Do you understand the difference between "transfer fee" and "player contract"? Transfer fee is something the club owner(s) get to keep. It doesn't have to be tied to player salary. In most cases it does, but not necessarily proportionally. They are definitely not one and the same things.


----------



## dhines (Aug 16, 2006)

Chandu said:


> I fully understand what is capitalism. But just like the out-of-control subprime mortgage mess, I do understand the difference between capitalism and greed as well.


as a former employee of countrywide i will say this . . . greed isn't what brought on the subprime mess, it was the corruption of politicians and CEO's. i don't see that these player moves have anything to do with corruption.

btw, regarding player sales i don't think they have any impact on mid level teams. i will say that i think a better job has to be done of dividing up the tv revenue and competition monies. those two things have a huge impact on either stabilizing or de-stabilizing the mid level clubs. all clubs benefit from player sales. don't you think everton benefited from selling rooney? player sales are a good thing as they encourage player development. where work needs to be done is better revenue distribution and ensuring that a rich sugar daddy cant use personal money to buy any player they want (chelsea).

if an owner wants to use personal money, it should go on the books as a loan. furthermore, their has to be a requirement of some kind of debt to revenue ratio.


----------



## turey22 (Jul 30, 2007)

How did it go from Cristiano Ronaldo to greed?


----------



## Chandu (Oct 3, 2005)

dhines said:


> as a former employee of countrywide i will say this . . . greed isn't what brought on the subprime mess, it was the corruption of politicians and CEO's.


Greed breeds corruption. You can't separate one from the other.

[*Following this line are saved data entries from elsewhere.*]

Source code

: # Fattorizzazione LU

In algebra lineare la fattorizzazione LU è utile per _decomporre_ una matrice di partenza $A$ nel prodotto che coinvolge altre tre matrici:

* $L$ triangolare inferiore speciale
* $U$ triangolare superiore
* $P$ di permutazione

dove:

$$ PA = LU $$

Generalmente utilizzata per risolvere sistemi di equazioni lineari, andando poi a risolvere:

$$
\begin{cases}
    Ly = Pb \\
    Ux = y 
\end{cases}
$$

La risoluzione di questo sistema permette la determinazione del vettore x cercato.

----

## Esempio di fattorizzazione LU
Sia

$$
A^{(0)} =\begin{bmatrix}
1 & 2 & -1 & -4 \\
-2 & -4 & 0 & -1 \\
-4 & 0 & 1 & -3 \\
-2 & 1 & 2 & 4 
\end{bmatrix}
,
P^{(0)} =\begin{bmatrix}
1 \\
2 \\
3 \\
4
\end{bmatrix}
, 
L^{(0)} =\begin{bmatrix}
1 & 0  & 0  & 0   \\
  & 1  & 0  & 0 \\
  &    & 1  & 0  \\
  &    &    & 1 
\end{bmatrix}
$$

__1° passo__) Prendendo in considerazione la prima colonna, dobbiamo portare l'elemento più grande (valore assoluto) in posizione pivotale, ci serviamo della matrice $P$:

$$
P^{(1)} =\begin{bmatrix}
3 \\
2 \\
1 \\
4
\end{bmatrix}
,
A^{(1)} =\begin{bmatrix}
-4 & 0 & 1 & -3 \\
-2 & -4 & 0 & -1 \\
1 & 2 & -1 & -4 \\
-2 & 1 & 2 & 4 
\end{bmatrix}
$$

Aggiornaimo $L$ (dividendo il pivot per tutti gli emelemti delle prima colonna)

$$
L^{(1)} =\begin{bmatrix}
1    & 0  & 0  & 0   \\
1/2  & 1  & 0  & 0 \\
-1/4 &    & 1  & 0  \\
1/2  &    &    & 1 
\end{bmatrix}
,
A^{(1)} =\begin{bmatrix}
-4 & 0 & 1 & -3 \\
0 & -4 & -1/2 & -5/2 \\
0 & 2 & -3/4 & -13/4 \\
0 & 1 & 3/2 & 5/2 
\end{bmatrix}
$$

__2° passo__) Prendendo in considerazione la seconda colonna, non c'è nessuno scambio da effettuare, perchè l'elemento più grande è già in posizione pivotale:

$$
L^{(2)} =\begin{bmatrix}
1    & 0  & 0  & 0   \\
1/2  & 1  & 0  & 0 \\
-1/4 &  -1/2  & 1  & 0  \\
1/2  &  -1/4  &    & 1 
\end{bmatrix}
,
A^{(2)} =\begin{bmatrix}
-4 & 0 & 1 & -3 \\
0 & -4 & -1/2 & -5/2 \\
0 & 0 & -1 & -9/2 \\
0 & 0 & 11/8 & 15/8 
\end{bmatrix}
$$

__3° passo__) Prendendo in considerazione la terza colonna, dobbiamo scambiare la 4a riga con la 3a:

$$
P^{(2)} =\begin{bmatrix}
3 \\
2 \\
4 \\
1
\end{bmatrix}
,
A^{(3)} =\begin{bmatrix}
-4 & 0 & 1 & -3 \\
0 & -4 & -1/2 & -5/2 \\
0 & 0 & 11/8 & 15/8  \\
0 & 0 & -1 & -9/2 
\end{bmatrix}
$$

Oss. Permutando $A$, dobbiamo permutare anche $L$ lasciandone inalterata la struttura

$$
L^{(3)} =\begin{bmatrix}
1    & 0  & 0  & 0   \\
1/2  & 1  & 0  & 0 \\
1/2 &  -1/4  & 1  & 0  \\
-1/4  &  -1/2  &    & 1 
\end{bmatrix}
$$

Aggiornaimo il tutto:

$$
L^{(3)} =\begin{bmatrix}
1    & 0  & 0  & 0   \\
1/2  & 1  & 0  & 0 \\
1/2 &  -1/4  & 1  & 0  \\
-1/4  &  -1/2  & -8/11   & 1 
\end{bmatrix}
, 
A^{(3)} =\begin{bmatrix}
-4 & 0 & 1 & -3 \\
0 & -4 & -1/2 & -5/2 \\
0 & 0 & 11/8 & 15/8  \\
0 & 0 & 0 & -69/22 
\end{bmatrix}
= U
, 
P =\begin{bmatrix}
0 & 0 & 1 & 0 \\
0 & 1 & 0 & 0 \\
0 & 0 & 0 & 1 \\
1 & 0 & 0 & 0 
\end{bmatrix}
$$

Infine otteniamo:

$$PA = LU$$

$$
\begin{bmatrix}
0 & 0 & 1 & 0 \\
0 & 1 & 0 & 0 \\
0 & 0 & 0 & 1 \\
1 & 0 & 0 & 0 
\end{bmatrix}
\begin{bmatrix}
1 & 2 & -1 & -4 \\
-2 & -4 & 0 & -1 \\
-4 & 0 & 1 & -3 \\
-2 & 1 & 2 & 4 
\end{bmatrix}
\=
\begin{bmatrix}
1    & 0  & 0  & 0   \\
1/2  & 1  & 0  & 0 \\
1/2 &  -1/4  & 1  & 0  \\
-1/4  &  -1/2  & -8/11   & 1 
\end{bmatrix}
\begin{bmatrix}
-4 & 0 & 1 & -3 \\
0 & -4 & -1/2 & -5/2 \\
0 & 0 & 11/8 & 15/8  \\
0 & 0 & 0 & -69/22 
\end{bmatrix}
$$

> btw, regarding player sales i don't think they have any impact on mid level teams. i will say that i think a better job has to be done of dividing up the tv revenue and competition monies. those two things have a huge impact on either stabilizing or de-stabilizing the mid level clubs. all clubs benefit from player sales. don't you think everton benefited from selling rooney? player sales are a good thing as they encourage player development.


Are you kidding me? As clubs like Real Madrid or Chelsea glutton up (at one point when Real had all 3 of Zidane, Figo, Beckham on the roster and one or 2 of them would be sitting on the bench twiddling their thumbs), do you think the likes of Everton or Espanyol ever have any hope of representation in the Champions League? Don't you know the incredible financial difference it makes between making to Champions League or not? The TV money pot for Champions League is huge, not to mention other impacts on gate receipts, merchandise sales and on and on. BTW, not all of the transfer money gets allocated properly to youth development structure or stadium infrastructure either. It's up to the club owners, and the greedy ones would rather not spend it.



turey22 said:


> How did it go from Cristiano Ronaldo to greed?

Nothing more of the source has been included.